### BRIEF
From the data below, retype exactly the lines starting with the one that contains "4. [References and" and ending with the one that contains "- [ ] Reasonably realistic flight", both included.

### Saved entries
________________
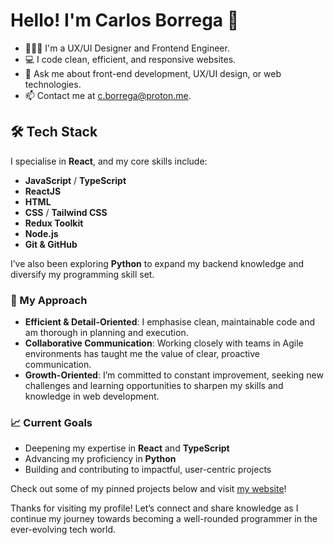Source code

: # Hello! I'm Carlos Borrega 👋

- 👨🏻‍💻 I'm a UX/UI Designer and Frontend Engineer.
- 💻 I code clean, efficient, and responsive websites.
- 💬 Ask me about front-end development, UX/UI design, or web technologies.
- 📫 Contact me at [c.borrega@proton.me](mailto:c.borrega@proton.me).

## 🛠 Tech Stack

I specialise in **React**, and my core skills include:
- **JavaScript** / **TypeScript**
- **ReactJS**
- **HTML**
- **CSS** / **Tailwind CSS**
- **Redux Toolkit**
- **Node.js**
- **Git & GitHub**

I’ve also been exploring **Python** to expand my backend knowledge and diversify my programming skill set.

### 🌟 My Approach
- **Efficient & Detail-Oriented**: I emphasise clean, maintainable code and am thorough in planning and execution.
- **Collaborative Communication**: Working closely with teams in Agile environments has taught me the value of clear, proactive communication.
- **Growth-Oriented**: I’m committed to constant improvement, seeking new challenges and learning opportunities to sharpen my skills and knowledge in web development.

### 📈 Current Goals
- Deepening my expertise in **React** and **TypeScript**
- Advancing my proficiency in **Python**
- Building and contributing to impactful, user-centric projects

Check out some of my pinned projects below and visit [my website](https://www.borrega.dev/)!

Thanks for visiting my profile! Let’s connect and share knowledge as I continue my journey towards becoming a well-rounded programmer in the ever-evolving tech world.
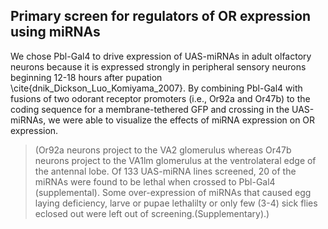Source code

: ## Primary screen for regulators of OR expression using miRNAs

We chose Pbl-Gal4 to drive expression of UAS-miRNAs in adult olfactory neurons because it is expressed strongly in peripheral sensory neurons beginning 12-18 hours after pupation \cite{dnik_Dickson_Luo_Komiyama_2007}. By combining Pbl-Gal4 with fusions of two odorant receptor promoters (i.e., Or92a and Or47b) to the coding sequence for a membrane-tethered GFP and crossing in the UAS-miRNAs, we were able to visualize the effects of miRNA expression on OR expression.



> (Or92a neurons project to the VA2 glomerulus whereas Or47b neurons project to the VA1lm glomerulus at the ventrolateral edge of the antennal lobe. Of 133 UAS-miRNA lines screened, 20 of the miRNAs were found to be lethal when crossed to Pbl-Gal4 (supplemental). Some over-expression of miRNAs that caused egg laying deficiency, larve or pupae lethalilty or only few (3-4) sick flies eclosed out were left out of screening.(Supplementary).)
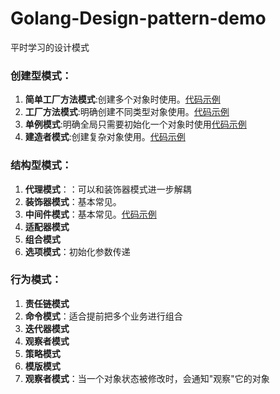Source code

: # Golang-Design-pattern-demo
平时学习的设计模式

### 创建型模式：
1. **简单工厂方法模式**:创建多个对象时使用。[代码示例](https://github.com/StudyPlace-io/Golang-Design-Pattern-Demo/tree/main/Creational/factory-pattern)
2. **工厂方法模式**:明确创建不同类型对象使用。[代码示例](https://github.com/StudyPlace-io/Golang-Design-Pattern-Demo/tree/main/Creational/factory-pattern)
3. **单例模式**:明确全局只需要初始化一个对象时使用[代码示例](https://github.com/StudyPlace-io/Golang-Design-Pattern-Demo/tree/main/Creational/singleton-pattern)
4. **建造者模式**:创建复杂对象使用。[代码示例](https://github.com/StudyPlace-io/Golang-Design-Pattern-Demo/tree/main/Creational/builder-pattern)

### 结构型模式：
1. **代理模式**：：可以和装饰器模式进一步解耦
2. **装饰器模式**：基本常见。
3. **中间件模式**：基本常见。[代码示例](https://github.com/StudyPlace-io/Golang-Design-Pattern-Demo/tree/main/Structural/middleware_pattern)
3. **适配器模式**
4. **组合模式**
5. **选项模式**：初始化参数传递

### 行为模式：
1. **责任链模式**
2. **命令模式**：适合提前把多个业务进行组合
3. **迭代器模式**
4. **观察者模式**
5. **策略模式**
6. **模版模式**
7. **观察者模式**：当一个对象状态被修改时，会通知"观察"它的对象
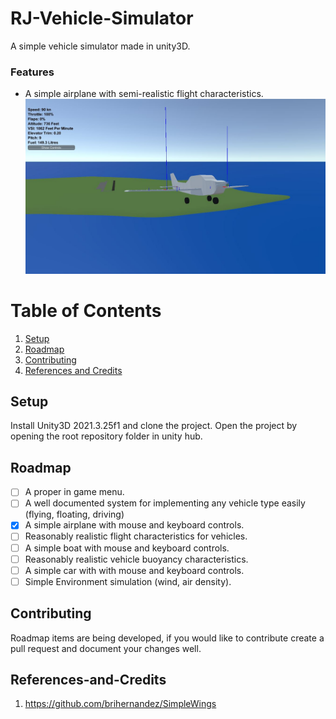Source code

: # RJ-Vehicle-Simulator
 A simple vehicle simulator made in unity3D.

### Features
- A simple airplane with semi-realistic flight characteristics.
![Flying screenshot](screenshot1.JPG)


# Table of Contents
1. [Setup](#Setup)
2. [Roadmap](#Roadmap)
3. [Contributing](#Contributing)
4. [References and Credits](#References-and-Credits)


## Setup
Install Unity3D 2021.3.25f1 and clone the project. Open the project by opening the root repository folder in unity hub.

## Roadmap
- [ ] A proper in game menu.
- [ ] A well documented system for implementing any vehicle type easily (flying, floating, driving)
- [x] A simple airplane with mouse and keyboard controls.
- [ ] Reasonably realistic flight characteristics for vehicles.
- [ ] A simple boat with mouse and keyboard controls.
- [ ] Reasonably realistic vehicle buoyancy characteristics.
- [ ] A simple car with with mouse and keyboard controls.
- [ ] Simple Environment simulation (wind, air density).

## Contributing
Roadmap items are being developed, if you would like to contribute create a pull request and document your changes well.

## References-and-Credits
1. https://github.com/brihernandez/SimpleWings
________________
### RESPONSE
4. [References and Credits](#References-and-Credits)


## Setup
Install Unity3D 2021.3.25f1 and clone the project. Open the project by opening the root repository folder in unity hub.

## Roadmap
- [ ] A proper in game menu.
- [ ] A well documented system for implementing any vehicle type easily (flying, floating, driving)
- [x] A simple airplane with mouse and keyboard controls.
- [ ] Reasonably realistic flight characteristics for vehicles.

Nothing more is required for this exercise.